Intelligent Character Recognition

queXF ICR Process

queXF has implemented an Intelligent Character Recognition (ICR) process from version 1.12.0 to detect isolated handwritten characters. The system is available for testing, but currently is not optimised so may run slowly.

The process of ICR is broken in to the following 7 steps:

  1. Character isolation
  2. Noise reduction
  3. Boundary removal
  4. Normalising
  5. Thinning
  6. Feature extraction
  7. Training or Recognition

Character isolation

queXF already provides a character isolation feature as queXF considers each “box” on a form to be an independent entity.

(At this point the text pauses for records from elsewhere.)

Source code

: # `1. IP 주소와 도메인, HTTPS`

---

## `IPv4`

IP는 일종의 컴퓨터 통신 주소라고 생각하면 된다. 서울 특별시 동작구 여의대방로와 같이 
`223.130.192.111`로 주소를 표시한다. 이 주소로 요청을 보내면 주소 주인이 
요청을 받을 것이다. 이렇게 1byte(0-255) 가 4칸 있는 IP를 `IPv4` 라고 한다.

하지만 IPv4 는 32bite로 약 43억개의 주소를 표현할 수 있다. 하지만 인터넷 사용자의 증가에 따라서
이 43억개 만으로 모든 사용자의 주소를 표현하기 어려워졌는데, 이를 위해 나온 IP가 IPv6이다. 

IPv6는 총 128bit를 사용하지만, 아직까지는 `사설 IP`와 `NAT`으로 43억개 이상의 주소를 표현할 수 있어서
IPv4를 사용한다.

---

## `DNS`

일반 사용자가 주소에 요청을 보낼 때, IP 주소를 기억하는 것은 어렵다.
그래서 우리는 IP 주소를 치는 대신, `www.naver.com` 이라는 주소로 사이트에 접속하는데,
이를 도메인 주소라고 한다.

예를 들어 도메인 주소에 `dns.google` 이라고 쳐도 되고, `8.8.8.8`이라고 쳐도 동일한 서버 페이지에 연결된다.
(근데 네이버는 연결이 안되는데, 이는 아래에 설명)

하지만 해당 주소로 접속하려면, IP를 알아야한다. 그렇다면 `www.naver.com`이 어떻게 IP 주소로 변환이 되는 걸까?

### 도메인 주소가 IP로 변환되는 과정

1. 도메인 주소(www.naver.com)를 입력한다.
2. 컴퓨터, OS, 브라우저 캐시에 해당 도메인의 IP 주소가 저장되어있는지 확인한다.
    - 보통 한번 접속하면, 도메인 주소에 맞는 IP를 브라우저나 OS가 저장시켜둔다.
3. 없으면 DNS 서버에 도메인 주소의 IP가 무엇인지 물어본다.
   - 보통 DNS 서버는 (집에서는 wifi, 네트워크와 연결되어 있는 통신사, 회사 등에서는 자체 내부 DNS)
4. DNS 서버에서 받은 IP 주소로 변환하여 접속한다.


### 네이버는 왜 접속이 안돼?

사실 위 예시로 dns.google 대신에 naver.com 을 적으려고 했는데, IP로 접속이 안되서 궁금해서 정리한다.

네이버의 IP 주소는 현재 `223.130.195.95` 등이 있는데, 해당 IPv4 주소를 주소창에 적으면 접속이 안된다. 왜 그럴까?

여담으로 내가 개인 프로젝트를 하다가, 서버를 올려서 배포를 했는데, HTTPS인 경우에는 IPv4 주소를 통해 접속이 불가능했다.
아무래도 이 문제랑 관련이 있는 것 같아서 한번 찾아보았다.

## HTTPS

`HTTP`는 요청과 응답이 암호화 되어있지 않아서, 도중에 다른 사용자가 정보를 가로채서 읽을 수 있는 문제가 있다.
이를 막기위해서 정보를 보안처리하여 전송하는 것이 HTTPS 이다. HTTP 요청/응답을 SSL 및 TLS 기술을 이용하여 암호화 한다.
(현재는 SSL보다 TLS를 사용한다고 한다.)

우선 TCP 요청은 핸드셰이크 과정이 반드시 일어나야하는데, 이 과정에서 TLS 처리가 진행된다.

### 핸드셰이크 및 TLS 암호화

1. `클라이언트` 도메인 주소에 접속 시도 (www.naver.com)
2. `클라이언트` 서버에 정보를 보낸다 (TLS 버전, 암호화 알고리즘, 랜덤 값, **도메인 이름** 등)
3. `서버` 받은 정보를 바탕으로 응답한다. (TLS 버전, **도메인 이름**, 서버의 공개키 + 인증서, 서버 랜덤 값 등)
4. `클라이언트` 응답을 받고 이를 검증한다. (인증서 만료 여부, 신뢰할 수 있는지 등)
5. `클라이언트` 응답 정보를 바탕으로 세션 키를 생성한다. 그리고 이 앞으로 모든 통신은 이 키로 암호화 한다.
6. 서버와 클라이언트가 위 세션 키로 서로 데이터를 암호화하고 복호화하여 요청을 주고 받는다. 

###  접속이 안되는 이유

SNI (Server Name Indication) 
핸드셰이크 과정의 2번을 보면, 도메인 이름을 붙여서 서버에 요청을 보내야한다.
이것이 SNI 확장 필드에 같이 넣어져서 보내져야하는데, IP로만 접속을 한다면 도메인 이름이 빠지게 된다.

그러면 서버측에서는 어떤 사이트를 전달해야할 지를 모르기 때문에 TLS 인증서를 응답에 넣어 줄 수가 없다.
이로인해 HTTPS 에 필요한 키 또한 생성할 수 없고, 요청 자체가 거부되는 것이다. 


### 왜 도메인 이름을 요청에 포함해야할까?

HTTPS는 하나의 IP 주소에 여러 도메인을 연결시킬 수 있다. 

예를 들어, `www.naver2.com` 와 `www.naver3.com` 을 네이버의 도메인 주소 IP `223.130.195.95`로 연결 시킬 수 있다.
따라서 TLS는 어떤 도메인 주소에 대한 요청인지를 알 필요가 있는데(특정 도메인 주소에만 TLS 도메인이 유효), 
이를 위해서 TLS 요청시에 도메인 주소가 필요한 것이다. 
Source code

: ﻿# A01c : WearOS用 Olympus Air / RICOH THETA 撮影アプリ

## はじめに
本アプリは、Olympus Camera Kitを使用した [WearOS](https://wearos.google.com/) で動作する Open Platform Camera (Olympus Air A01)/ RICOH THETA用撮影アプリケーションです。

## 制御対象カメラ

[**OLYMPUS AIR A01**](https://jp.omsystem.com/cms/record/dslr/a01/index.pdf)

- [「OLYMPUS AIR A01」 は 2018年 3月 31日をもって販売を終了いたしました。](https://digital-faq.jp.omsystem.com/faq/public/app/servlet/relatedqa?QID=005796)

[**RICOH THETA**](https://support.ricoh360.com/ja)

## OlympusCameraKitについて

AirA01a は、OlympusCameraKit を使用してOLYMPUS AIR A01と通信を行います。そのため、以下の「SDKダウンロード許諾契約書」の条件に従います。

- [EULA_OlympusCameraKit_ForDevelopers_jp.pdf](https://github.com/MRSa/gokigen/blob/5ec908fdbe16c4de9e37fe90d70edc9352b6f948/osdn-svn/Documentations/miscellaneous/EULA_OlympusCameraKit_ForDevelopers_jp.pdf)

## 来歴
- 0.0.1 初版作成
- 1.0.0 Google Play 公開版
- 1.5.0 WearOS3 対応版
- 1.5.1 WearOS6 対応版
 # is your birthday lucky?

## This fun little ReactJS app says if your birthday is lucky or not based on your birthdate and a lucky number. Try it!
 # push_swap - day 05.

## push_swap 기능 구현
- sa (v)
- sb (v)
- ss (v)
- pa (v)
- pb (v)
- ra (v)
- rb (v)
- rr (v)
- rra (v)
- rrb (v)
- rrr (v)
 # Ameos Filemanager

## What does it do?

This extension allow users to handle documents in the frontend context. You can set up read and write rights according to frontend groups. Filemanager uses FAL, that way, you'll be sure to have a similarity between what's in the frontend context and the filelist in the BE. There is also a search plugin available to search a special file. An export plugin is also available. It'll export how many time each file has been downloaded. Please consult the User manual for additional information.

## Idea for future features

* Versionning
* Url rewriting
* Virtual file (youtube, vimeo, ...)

Where text is entered in to an individual character or number field, queXF knows the coordinates of the box on the page. Using the page edges, queXF determines the rotation, zoom (scale) and offset of the page and then applies these transformations to the box coordinates. It then extracts the character image from the page image.

Original box location overlay on scanned form:

Original box location overlay on scanned form

Box location after rotation, zoom and offset:

box location after rotation, zoom and offset

Examples of extracted original images of the handwritten letter A:

Examples of extracted original images of the handwritten letter A

Noise reduction

Given the isolated character image, queXF then removes “salt and pepper” noise (usually introduced via scanning) using the kFill algorithm.

See: kfill_modified function in functions/functions.ocr.php) with a k value of 5

The kFill algorithm was proposed in: K.Chinnasarn, Y.Rangsanseri, P.Thitimajshima: Removing Salt-and-Pepper Noise in Text/Graphics Images. Proceedings of The Asia-Pacific Conference on Circuits and Systems (APCCAS'98), pp. 459-462, 1998 (click for PDF)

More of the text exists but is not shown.